The researchers found that while there are ways to prevent AI crawlers—programs that collect internet data for AI models—from accessing artwork, most artists lack either the technical skills or control over their web hosting services to implement these protections. Many content management platforms do not allow users to modify key files like robots.txt, which can block certain web crawlers.
“At the core of the conflict in this paper is the notion that content creators now wish to control how their content is used, not simply if it is accessible. While such rights are typically explicit in copyright law, they are not readily expressible, let alone enforceable in today’s Internet. Instead, a series of ad hoc controls have emerged based on repurposing existing web norms and firewall capabilities, none of which match the specificity, usability, or level of enforcement that is, in fact, desired by content creators,” the researchers wrote.
The study surveyed over 200 visual artists about their awareness and use of tools designed to deter AI crawlers. Almost 80% reported trying to stop their work from being included in datasets for generative AI. About two-thirds used Glaze—a tool developed at the University of Chicago that masks artworks from AI systems—and more than half limited what they shared online or posted only low-resolution images.

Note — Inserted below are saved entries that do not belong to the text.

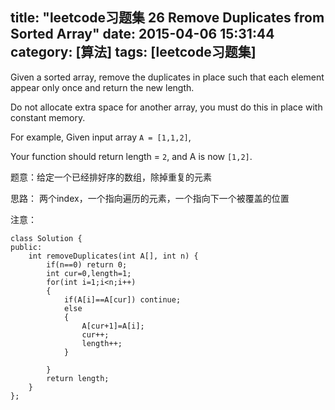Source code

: title: "leetcode习题集 26 Remove Duplicates from Sorted Array"
date: 2015-04-06 15:31:44
category: [算法]
tags: [leetcode习题集]
---

Given a sorted array, remove the duplicates in place such that each element appear only once and return the new length.

Do not allocate extra space for another array, you must do this in place with constant memory.

For example,
Given input array `A = [1,1,2]`,

Your function should return length = `2`, and A is now `[1,2]`.


题意：给定一个已经排好序的数组，除掉重复的元素

思路：
两个index，一个指向遍历的元素，一个指向下一个被覆盖的位置

注意：


```
class Solution {
public:
    int removeDuplicates(int A[], int n) {
        if(n==0) return 0;
        int cur=0,length=1;
        for(int i=1;i<n;i++)
        {
            if(A[i]==A[cur]) continue;
            else 
            {
                A[cur+1]=A[i];
                cur++;
                length++;
            }
            
        }
        return length;
    }
};
```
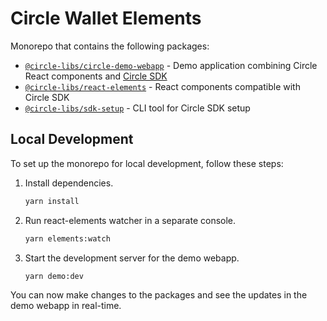 # Circle Wallet Elements

Monorepo that contains the following packages:

- [`@circle-libs/circle-demo-webapp`](packages/circle-demo-webapp) - Demo application combining Circle React components and [Circle SDK](https://developers.circle.com/)
- [`@circle-libs/react-elements`](packages/circle-react-elements) - React components compatible with Circle SDK
- [`@circle-libs/sdk-setup`](packages/circle-sdk-setup) - CLI tool for Circle SDK setup

## Local Development

To set up the monorepo for local development, follow these steps:

1. Install dependencies.
   ```sh
   yarn install
   ```
2. Run react-elements watcher in a separate console.
   ```sh
   yarn elements:watch
   ```
3. Start the development server for the demo webapp.
   ```sh
   yarn demo:dev
   ```

You can now make changes to the packages and see the updates in the demo webapp in real-time.
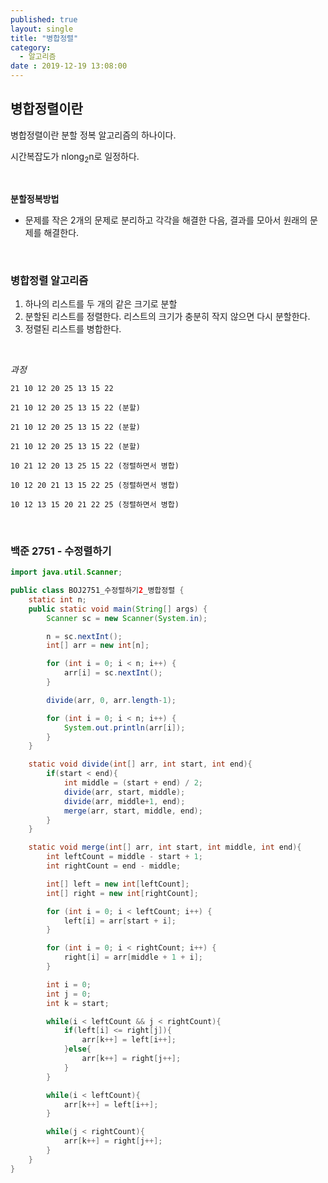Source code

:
 ```yaml
---
published: true
layout: single
title: "병합정렬"
category:
  - 알고리즘
date : 2019-12-19 13:08:00
---
```


## 병합정렬이란

병합정렬이란 분할 정복 알고리즘의 하나이다.

시간복잡도가 nlong<sub>2</sub>n로 일정하다.

<br/>

**분할정복방법**

- 문제를 작은 2개의 문제로 분리하고 각각을 해결한 다음, 결과를 모아서 원래의 문제를 해결한다.

<br/>

### 병합정렬 알고리즘

1. 하나의 리스트를 두 개의 같은 크기로 분할
2. 분할된 리스트를 정렬한다. 리스트의 크기가 충분히 작지 않으면 다시 분할한다.
3. 정렬된 리스트를 병합한다.

<br/>

*과정*

<code>21 10 12 20 25 13 15 22</code>

<code>21 10 12 20			25 13 15 22 (분할)</code>

<code>21 10 		12 20 		25 13 		15 22 (분할)</code>

<code>21 	10	 	12 	20 		25 	13 		15 	22 (분할)</code>

<code>10 21		12 20		13 25 		15 22 (정렬하면서 병합)</code>

<code>10 12 20 21 			13 15 22 25 (정렬하면서 병합)</code>

<code>10 12 13 15 20 21 22 25 (정렬하면서 병합)</code>

<br/>

### 백준 2751 - 수정렬하기

```java
import java.util.Scanner;

public class BOJ2751_수정렬하기2_병합정렬 {
    static int n;
    public static void main(String[] args) {
        Scanner sc = new Scanner(System.in);

        n = sc.nextInt();
        int[] arr = new int[n];

        for (int i = 0; i < n; i++) {
            arr[i] = sc.nextInt();
        }

        divide(arr, 0, arr.length-1);

        for (int i = 0; i < n; i++) {
            System.out.println(arr[i]);
        }
    }

    static void divide(int[] arr, int start, int end){
        if(start < end){
            int middle = (start + end) / 2;
            divide(arr, start, middle);
            divide(arr, middle+1, end);
            merge(arr, start, middle, end);
        }
    }

    static void merge(int[] arr, int start, int middle, int end){
        int leftCount = middle - start + 1;
        int rightCount = end - middle;

        int[] left = new int[leftCount];
        int[] right = new int[rightCount];

        for (int i = 0; i < leftCount; i++) {
            left[i] = arr[start + i];
        }

        for (int i = 0; i < rightCount; i++) {
            right[i] = arr[middle + 1 + i];
        }

        int i = 0;
        int j = 0;
        int k = start;

        while(i < leftCount && j < rightCount){
            if(left[i] <= right[j]){
                arr[k++] = left[i++];
            }else{
                arr[k++] = right[j++];
            }
        }

        while(i < leftCount){
            arr[k++] = left[i++];
        }

        while(j < rightCount){
            arr[k++] = right[j++];
        }
    }
}
```


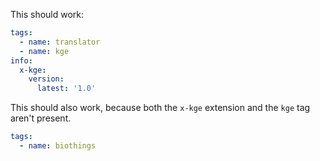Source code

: This should work:

```yaml
tags:
  - name: translator
  - name: kge
info:
  x-kge:
    version:
      latest: '1.0'
```

This should also work, because both the `x-kge` extension and the `kge` tag aren't present.

```yaml
tags:
  - name: biothings
```
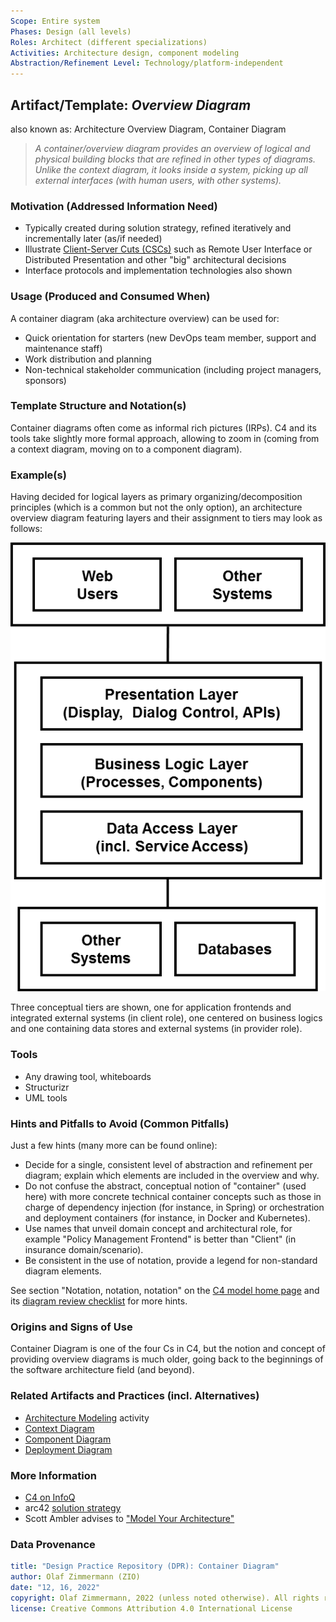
 ```yaml
---
Scope: Entire system
Phases: Design (all levels) 
Roles: Architect (different specializations)
Activities: Architecture design, component modeling 
Abstraction/Refinement Level: Technology/platform-independent
---
```



Artifact/Template: *Overview Diagram*
--------------------------------------
<!--Alternate names or candidate names) can be listed as "Also known as " here.-->
also known as: Architecture Overview Diagram, Container Diagram <!-- "The Important Stuff View" -->

> *A container/overview diagram provides an overview of logical and physical building blocks that are refined in other types of diagrams. Unlike the context diagram, it looks inside a system, picking up all external interfaces (with human users, with other systems).*

### Motivation (Addressed Information Need) 
<!--Purpose -->

* Typically created during solution strategy, refined iteratively and incrementally later (as/if needed)
* Illustrate [Client-Server Cuts (CSCs)](https://hillside.net/plop/plop97/Proceedings/renzel.pdf) such as Remote User Interface or Distributed Presentation and other "big" architectural decisions 
* Interface protocols and implementation technologies also shown


### Usage (Produced and Consumed When)
<!--AA/AS/AE, must identify the producing role and the target audience-->

A container diagram (aka architecture overview) can be used for: 

* Quick orientation for starters (new DevOps team member, support and maintenance staff)
* Work distribution and planning
* Non-technical stakeholder communication (including project managers, sponsors) 


### Template Structure and Notation(s)
<!-- What to do, artifact to produce; minimum, medium maximum diligence/verbosity (?)--> 

Container diagrams often come as informal rich pictures (IRPs). C4 and its tools take slightly more formal approach, allowing to zoom in (coming from a context diagram, moving on to a component diagram).


### Example(s)
<!-- Must be concrete, ideally give three ones, one for each verbosity/fidelity level basic, medium, full-->

Having decided for logical layers as primary organizing/decomposition principles (which is a common but not the only option), an architecture overview diagram featuring layers and their assignment to tiers may look as follows:

![Container Diagram Sketch/Example](/artifact-templates/images/ZIO-AbstractContainerDiagramSketch.png)

Three conceptual tiers are shown, one for application frontends and integrated external systems (in client role), one centered on business logics and one containing data stores and external systems (in provider role).


### Tools
<!--From AA, should call out what one needs to be able to do on beginner, intermediate, advanced level; as a team -->

* Any drawing tool, whiteboards
* Structurizr
* UML tools


### Hints and Pitfalls to Avoid (Common Pitfalls)
<!--See ART, don’t overdo etc.-->

Just a few hints (many more can be found online):

* Decide for a single, consistent level of abstraction and refinement per diagram; explain which elements are included in the overview and why. 
* Do not confuse the abstract, conceptual notion of "container" (used here) with more concrete technical container concepts such as those in charge of dependency injection (for instance, in Spring) or orchestration and deployment containers (for instance, in Docker and Kubernetes).   
* Use names that unveil domain concept and architectural role, for example "Policy Management Frontend" is better than "Client" (in insurance domain/scenario). 
* Be consistent in the use of notation, provide a legend for non-standard diagram elements.

See section "Notation, notation, notation" on the [C4 model home page](https://c4model.com/#notation) and its [diagram review checklist](https://c4model.com/assets/software-architecture-diagram-review-checklist.pdf) for more hints.


### Origins and Signs of Use
<!-- From PLOPs and from AA-->

Container Diagram is one of the four Cs in C4, but the notion and concept of providing overview diagrams is much older, going back to the beginnings of the software architecture field (and beyond). 


### Related Artifacts and Practices (incl. Alternatives)
<!--in DPR/OLAF and elsewhere-->

* [Architecture Modeling](../activities/DPR-ArchitectureModeling.md) activity
* [Context Diagram](DPR-ContextDiagram.md)
* [Component Diagram](DPR-ComponentDiagram.md)
* [Deployment Diagram](DPR-DeploymentDiagram.md)


### More Information

* [C4 on InfoQ](https://www.infoq.com/articles/C4-architecture-model/)
* arc42 [solution strategy](https://docs.arc42.org/section-4/)
* Scott Ambler advises to ["Model Your Architecture"](http://agilemodeling.com/essays/agileArchitecture.htm#Model)


### Data Provenance 

```yaml
title: "Design Practice Repository (DPR): Container Diagram"
author: Olaf Zimmermann (ZIO)
date: "12, 16, 2022"
copyright: Olaf Zimmermann, 2022 (unless noted otherwise). All rights reserved.
license: Creative Commons Attribution 4.0 International License
```

<!--
# References
[C-99]: # (Comment: References will be added here automatically when using -bibliography option of pandoc command)
-->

Despite strong interest in blocking unwanted scraping (96% wanted access to such tools), many artists were unfamiliar with basic options like robots.txt files. More than three-quarters of professional artist websites reviewed by researchers were hosted on third-party platforms where artists could not edit robots.txt settings themselves.
Some website hosts do offer solutions; Squarespace allows users to easily block AI-related crawlers through its interface. However, only 17% of Squarespace-using artists enabled this option, possibly due to lack of awareness.
Robots.txt files are a common method for restricting crawler access but rely on voluntary compliance from companies running those bots. Researchers found that large corporations generally respect these rules—with one exception: Bytespider, run by ByteDance (owner of TikTok), did not appear to follow robots.txt restrictions.
Another recent development is Cloudflare’s “block AI bots” feature. Currently enabled by just 5.7% of Cloudflare sites according to the study’s authors, it could become more widely used as awareness grows.
“While it is an ‘encouraging new option’, we hope that providers become more transparent with the operation and coverage of their tools (for example by providing the list of AI bots that are blocked),” said Elisa Luo, a co-author and Ph.D. student at UC San Diego.
The legal landscape around these issues continues to shift. In Europe, new laws require companies developing AI models to obtain authorization from copyright holders before using protected works for training purposes. In contrast, U.S.-based companies face ongoing lawsuits over whether scraping publicly available content for model training constitutes fair use under copyright law.
“There is reason to believe that confusion around the availability of legal remedies will only further focus attention on technical access controls,” wrote the research team. “To the extent that any U.S. court finds an affirmative ‘fair use’ defense for AI model builders, this weakening of remedies on use will inevitably create an even stronger demand to enforce controls on access.”
The research received funding from NSF grant SaTC-2241303 and support from the Office of Naval Research project #N00014-24-1-2669.